At The Marriage Counsellors
After 25 years of marriage, a man and his wife came in for counselling. When asked what the problem was, the wife went into an angry tirade, listing every problem they had ever had in their 25 years of marriage.
She went on and on -- neglect, lack of intimacy, emptiness, loneliness, feeling unloved and unlovable -- a long list of unmet needs in their quarter-century of marriage.
After allowing this go on for a sufficient length of time, the marriage counsellor finally stood up, walked around his desk and, asking the wife to stand, embraced her and kissed her passionately on the mouth.

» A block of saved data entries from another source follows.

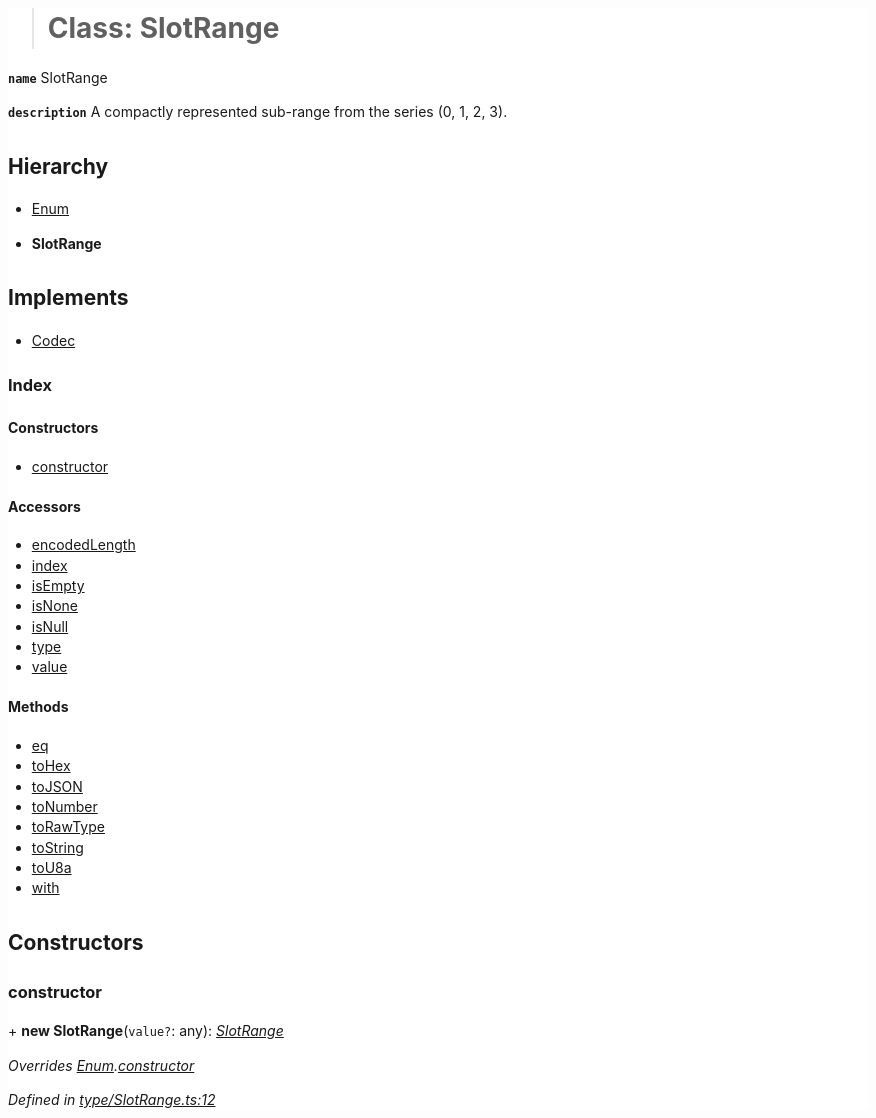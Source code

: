> # Class: SlotRange

**`name`** SlotRange

**`description`** 
A compactly represented sub-range from the series (0, 1, 2, 3).

## Hierarchy

  * [Enum](_codec_enumtype_.enum.md)

  * **SlotRange**

## Implements

* [Codec](../interfaces/_types_.codec.md)

### Index

#### Constructors

* [constructor](_type_slotrange_.slotrange.md#constructor)

#### Accessors

* [encodedLength](_type_slotrange_.slotrange.md#encodedlength)
* [index](_type_slotrange_.slotrange.md#index)
* [isEmpty](_type_slotrange_.slotrange.md#isempty)
* [isNone](_type_slotrange_.slotrange.md#isnone)
* [isNull](_type_slotrange_.slotrange.md#isnull)
* [type](_type_slotrange_.slotrange.md#type)
* [value](_type_slotrange_.slotrange.md#value)

#### Methods

* [eq](_type_slotrange_.slotrange.md#eq)
* [toHex](_type_slotrange_.slotrange.md#tohex)
* [toJSON](_type_slotrange_.slotrange.md#tojson)
* [toNumber](_type_slotrange_.slotrange.md#tonumber)
* [toRawType](_type_slotrange_.slotrange.md#torawtype)
* [toString](_type_slotrange_.slotrange.md#tostring)
* [toU8a](_type_slotrange_.slotrange.md#tou8a)
* [with](_type_slotrange_.slotrange.md#static-with)

## Constructors

###  constructor

\+ **new SlotRange**(`value?`: any): *[SlotRange](_type_slotrange_.slotrange.md)*

*Overrides [Enum](_codec_enumtype_.enum.md).[constructor](_codec_enumtype_.enum.md#constructor)*

*Defined in [type/SlotRange.ts:12](https://github.com/polkadot-js/api/blob/ed19ba9/packages/types/src/type/SlotRange.ts#L12)*
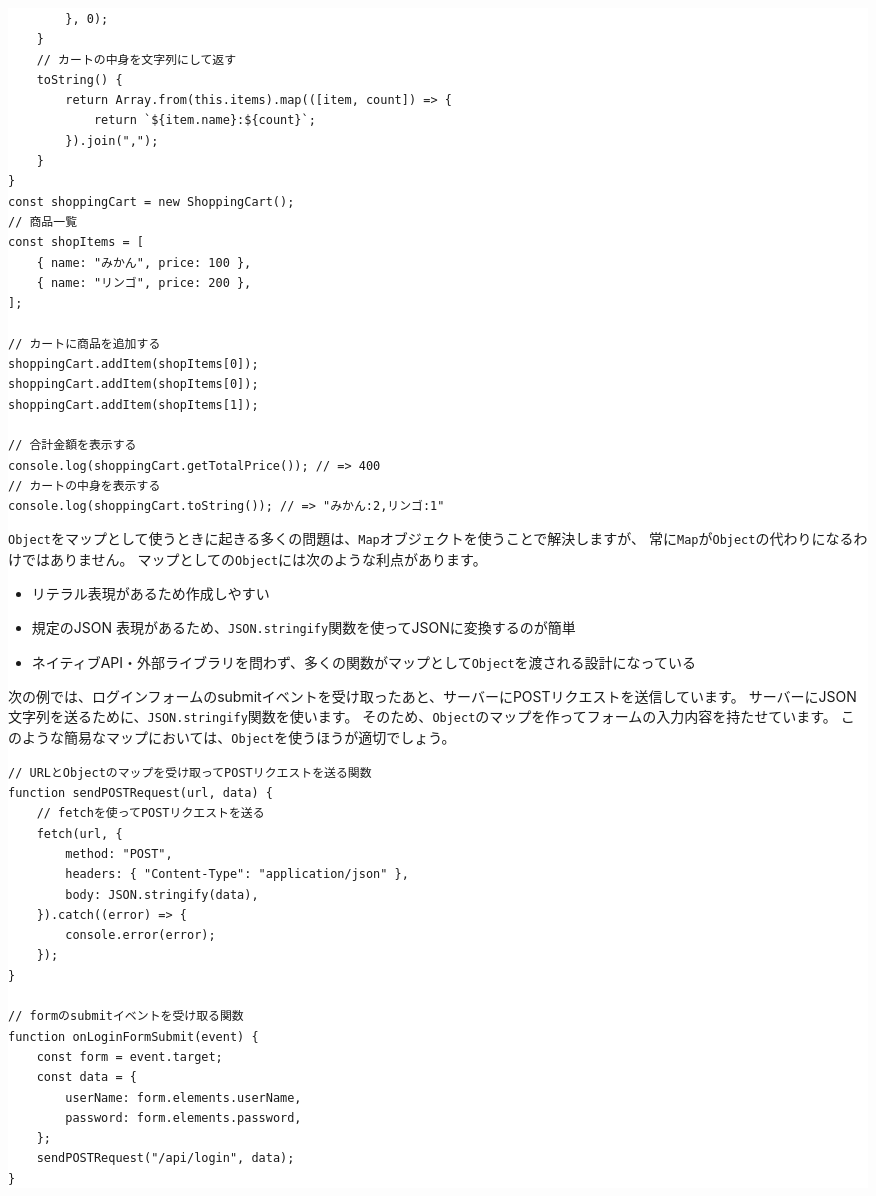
 ```
        }, 0);
    }
    // カートの中身を文字列にして返す
    toString() {
        return Array.from(this.items).map(([item, count]) => {
            return `${item.name}:${count}`;
        }).join(",");
    }
}
const shoppingCart = new ShoppingCart();
// 商品一覧
const shopItems = [
    { name: "みかん", price: 100 },
    { name: "リンゴ", price: 200 },
];

// カートに商品を追加する
shoppingCart.addItem(shopItems[0]);
shoppingCart.addItem(shopItems[0]);
shoppingCart.addItem(shopItems[1]);

// 合計金額を表示する
console.log(shoppingCart.getTotalPrice()); // => 400
// カートの中身を表示する
console.log(shoppingCart.toString()); // => "みかん:2,リンゴ:1" 
```

`Object`をマップとして使うときに起きる多くの問題は、`Map`オブジェクトを使うことで解決しますが、 常に`Map`が`Object`の代わりになるわけではありません。 マップとしての`Object`には次のような利点があります。

+   リテラル表現があるため作成しやすい

+   規定のJSON 表現があるため、`JSON.stringify`関数を使ってJSONに変換するのが簡単

+   ネイティブAPI・外部ライブラリを問わず、多くの関数がマップとして`Object`を渡される設計になっている

次の例では、ログインフォームのsubmitイベントを受け取ったあと、サーバーにPOSTリクエストを送信しています。 サーバーにJSON 文字列を送るために、`JSON.stringify`関数を使います。 そのため、`Object`のマップを作ってフォームの入力内容を持たせています。 このような簡易なマップにおいては、`Object`を使うほうが適切でしょう。

```
// URLとObjectのマップを受け取ってPOSTリクエストを送る関数
function sendPOSTRequest(url, data) {
    // fetchを使ってPOSTリクエストを送る
    fetch(url, {
        method: "POST",
        headers: { "Content-Type": "application/json" },
        body: JSON.stringify(data),
    }).catch((error) => {
        console.error(error);
    });
}

// formのsubmitイベントを受け取る関数
function onLoginFormSubmit(event) {
    const form = event.target;
    const data = {
        userName: form.elements.userName,
        password: form.elements.password,
    };
    sendPOSTRequest("/api/login", data);
} 
```
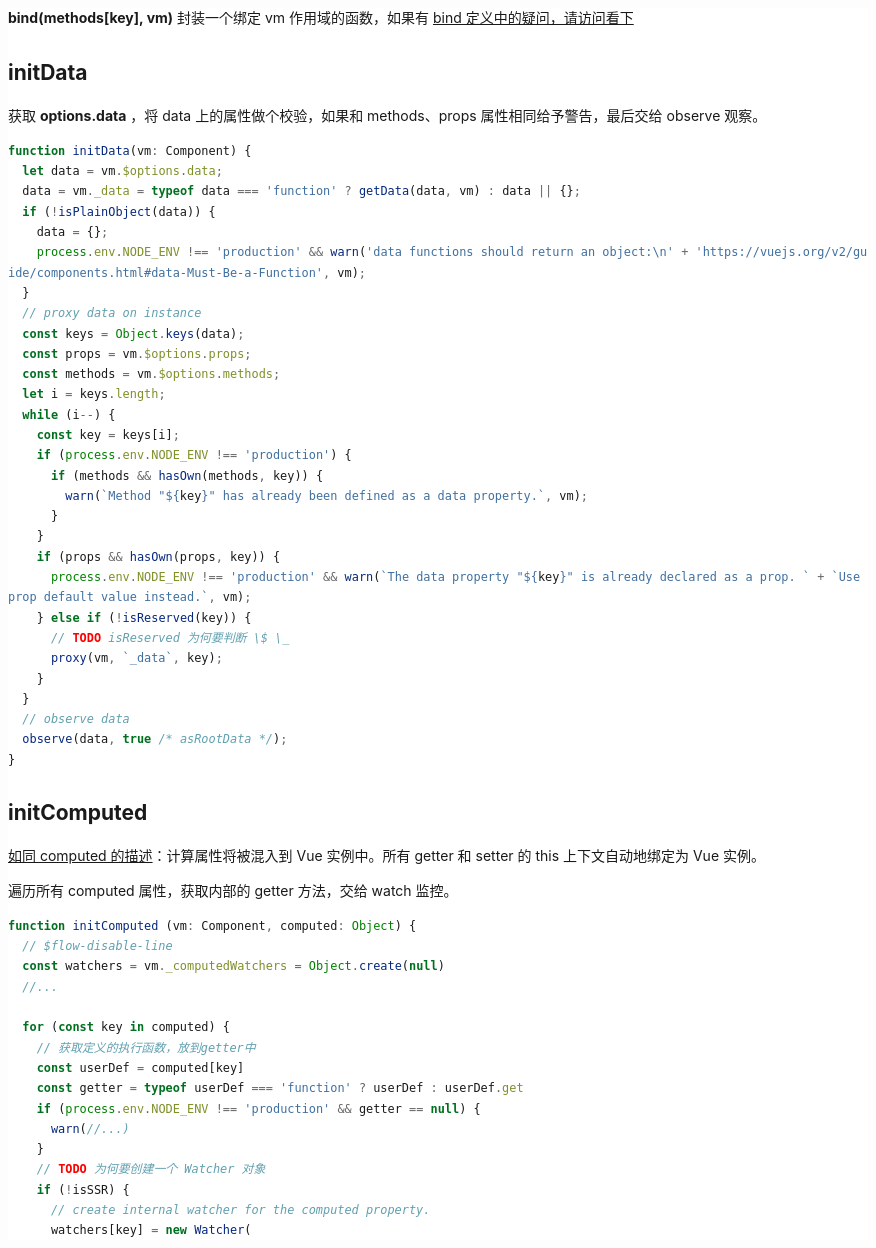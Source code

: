 **bind(methods[key], vm)** 封装一个绑定 vm 作用域的函数，如果有 [bind 定义中的疑问，请访问看下](https://github.com/eminoda/myBlog/issues/14)

## initData

获取 **options.data** ，将 data 上的属性做个校验，如果和 methods、props 属性相同给予警告，最后交给 observe 观察。

```js
function initData(vm: Component) {
  let data = vm.$options.data;
  data = vm._data = typeof data === 'function' ? getData(data, vm) : data || {};
  if (!isPlainObject(data)) {
    data = {};
    process.env.NODE_ENV !== 'production' && warn('data functions should return an object:\n' + 'https://vuejs.org/v2/guide/components.html#data-Must-Be-a-Function', vm);
  }
  // proxy data on instance
  const keys = Object.keys(data);
  const props = vm.$options.props;
  const methods = vm.$options.methods;
  let i = keys.length;
  while (i--) {
    const key = keys[i];
    if (process.env.NODE_ENV !== 'production') {
      if (methods && hasOwn(methods, key)) {
        warn(`Method "${key}" has already been defined as a data property.`, vm);
      }
    }
    if (props && hasOwn(props, key)) {
      process.env.NODE_ENV !== 'production' && warn(`The data property "${key}" is already declared as a prop. ` + `Use prop default value instead.`, vm);
    } else if (!isReserved(key)) {
      // TODO isReserved 为何要判断 \$ \_
      proxy(vm, `_data`, key);
    }
  }
  // observe data
  observe(data, true /* asRootData */);
}
```

## initComputed

[如同 computed 的描述](https://cn.vuejs.org/v2/api/#computed)：计算属性将被混入到 Vue 实例中。所有 getter 和 setter 的 this 上下文自动地绑定为 Vue 实例。

遍历所有 computed 属性，获取内部的 getter 方法，交给 watch 监控。

```js
function initComputed (vm: Component, computed: Object) {
  // $flow-disable-line
  const watchers = vm._computedWatchers = Object.create(null)
  //...

  for (const key in computed) {
    // 获取定义的执行函数，放到getter中
    const userDef = computed[key]
    const getter = typeof userDef === 'function' ? userDef : userDef.get
    if (process.env.NODE_ENV !== 'production' && getter == null) {
      warn(//...)
    }
    // TODO 为何要创建一个 Watcher 对象
    if (!isSSR) {
      // create internal watcher for the computed property.
      watchers[key] = new Watcher(
```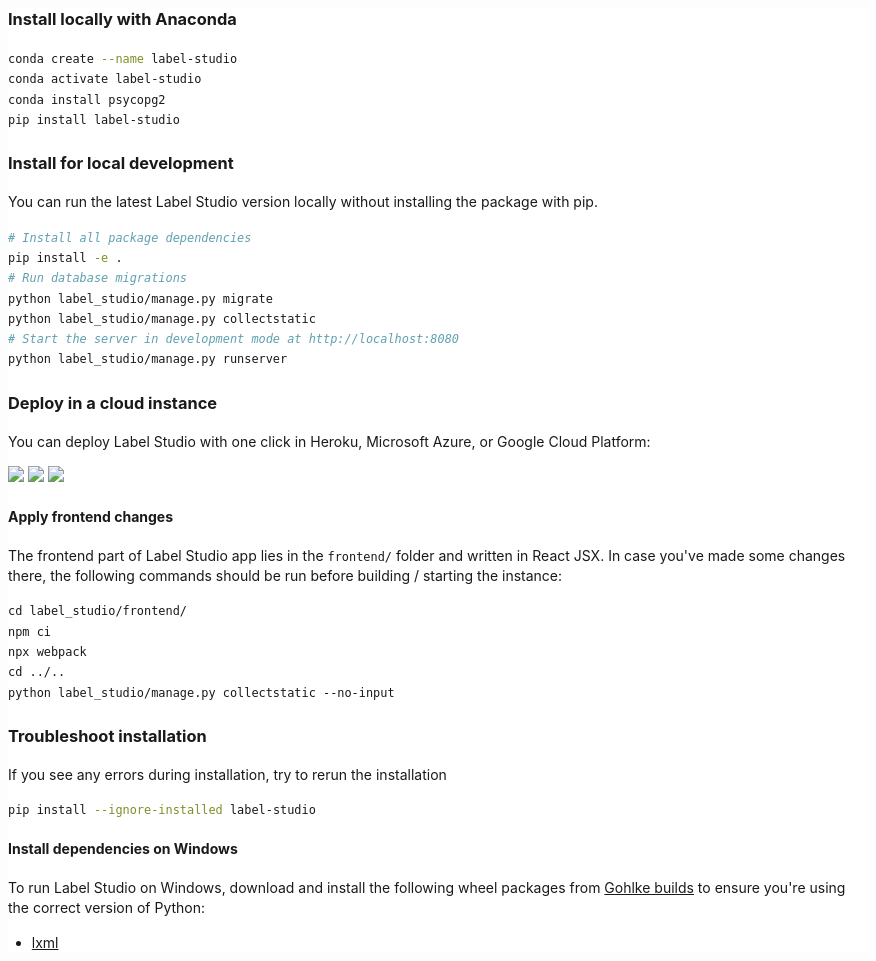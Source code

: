### Install locally with Anaconda

```bash
conda create --name label-studio
conda activate label-studio
conda install psycopg2
pip install label-studio
```

### Install for local development

You can run the latest Label Studio version locally without installing the package with pip. 

```bash
# Install all package dependencies
pip install -e .
# Run database migrations
python label_studio/manage.py migrate
python label_studio/manage.py collectstatic
# Start the server in development mode at http://localhost:8080
python label_studio/manage.py runserver
```

### Deploy in a cloud instance

You can deploy Label Studio with one click in Heroku, Microsoft Azure, or Google Cloud Platform: 

[<img src="https://www.herokucdn.com/deploy/button.svg" height="30px">](https://heroku.com/deploy?template=https://github.com/heartexlabs/label-studio/tree/heroku-persistent-pg)
[<img src="https://aka.ms/deploytoazurebutton" height="30px">](https://portal.azure.com/#create/Microsoft.Template/uri/https%3A%2F%2Fraw.githubusercontent.com%2Fheartexlabs%2Flabel-studio%2Fmaster%2Fazuredeploy.json)
[<img src="https://deploy.cloud.run/button.svg" height="30px">](https://deploy.cloud.run)


#### Apply frontend changes

The frontend part of Label Studio app lies in the `frontend/` folder and written in React JSX. In case you've made some changes there, the following commands should be run before building / starting the instance:

```
cd label_studio/frontend/
npm ci
npx webpack
cd ../..
python label_studio/manage.py collectstatic --no-input
```

### Troubleshoot installation
If you see any errors during installation, try to rerun the installation

```bash
pip install --ignore-installed label-studio
```

#### Install dependencies on Windows 
To run Label Studio on Windows, download and install the following wheel packages from [Gohlke builds](https://www.lfd.uci.edu/~gohlke/pythonlibs) to ensure you're using the correct version of Python:
- [lxml](https://www.lfd.uci.edu/~gohlke/pythonlibs/#lxml)
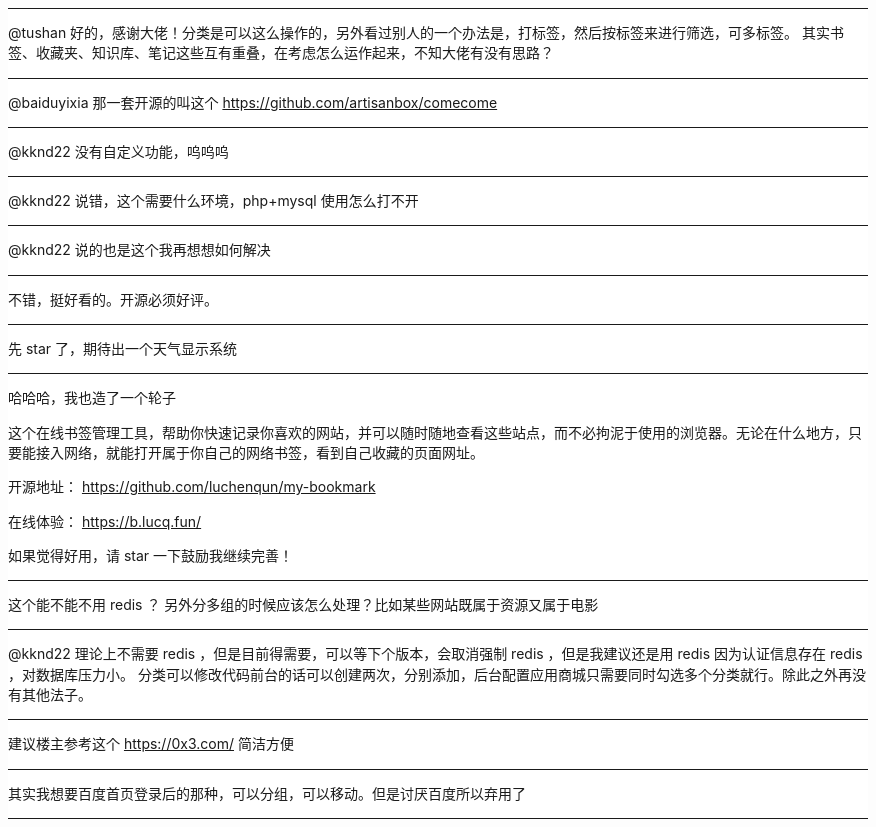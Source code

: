 ---------------------------------------------------

@tushan 好的，感谢大佬！分类是可以这么操作的，另外看过别人的一个办法是，打标签，然后按标签来进行筛选，可多标签。
其实书签、收藏夹、知识库、笔记这些互有重叠，在考虑怎么运作起来，不知大佬有没有思路？

---------------------------------------------------

@baiduyixia 那一套开源的叫这个 https://github.com/artisanbox/comecome

---------------------------------------------------

@kknd22 没有自定义功能，呜呜呜

---------------------------------------------------

@kknd22 说错，这个需要什么环境，php+mysql 使用怎么打不开

---------------------------------------------------

@kknd22 说的也是这个我再想想如何解决

---------------------------------------------------

不错，挺好看的。开源必须好评。

---------------------------------------------------

先 star 了，期待出一个天气显示系统

---------------------------------------------------

哈哈哈，我也造了一个轮子

这个在线书签管理工具，帮助你快速记录你喜欢的网站，并可以随时随地查看这些站点，而不必拘泥于使用的浏览器。无论在什么地方，只要能接入网络，就能打开属于你自己的网络书签，看到自己收藏的页面网址。

开源地址： https://github.com/luchenqun/my-bookmark

在线体验： https://b.lucq.fun/

如果觉得好用，请 star 一下鼓励我继续完善！

---------------------------------------------------

这个能不能不用 redis ？
另外分多组的时候应该怎么处理？比如某些网站既属于资源又属于电影

---------------------------------------------------

@kknd22 理论上不需要 redis ，但是目前得需要，可以等下个版本，会取消强制 redis ，但是我建议还是用 redis 因为认证信息存在 redis ，对数据库压力小。
分类可以修改代码前台的话可以创建两次，分别添加，后台配置应用商城只需要同时勾选多个分类就行。除此之外再没有其他法子。

---------------------------------------------------

建议楼主参考这个 https://0x3.com/
简洁方便

---------------------------------------------------

其实我想要百度首页登录后的那种，可以分组，可以移动。但是讨厌百度所以弃用了

---------------------------------------------------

The woman shut up and, in a daze, quietly sat down. The therapist turned to her husband and said, "This is what your wife needs at least seven times a week. Do you think you can do this?"
The husband thought for a moment, then replied, "Well, Doc, I can drop her off here on Monday's and Wednesday's, but on the other days I play golf."
在婚姻輔導員
經過25年的婚姻,一名男子和他的妻子來到輔導。當被問及的問題是什麼,妻子走進了一個憤怒的長篇大論,列出每一個問題,他們曾經在其25年的婚姻。
她去 - 疏忽,缺乏親密感,空虛,寂寞,覺得沒人愛和不可愛 - 一個長長的名單,在他們結婚的四分之一個世紀的未滿足的需求。
允許足夠的時間長度上後,婚姻顧問終於站起來,走到他的辦公桌周圍,並要求妻子站,擁抱了她的嘴吻了一下她的熱情。
女人閉嘴,並在發呆,靜靜地坐了下來。治療師轉向她的丈夫說,“這是你的妻子需要每週至少七次。你認為你可以這樣做嗎?”
丈夫想了一會兒,然後回答道:“好吧,醫生,我可以刪除她在這裡上週一和週三的,但在其他的日子,我打高爾夫。”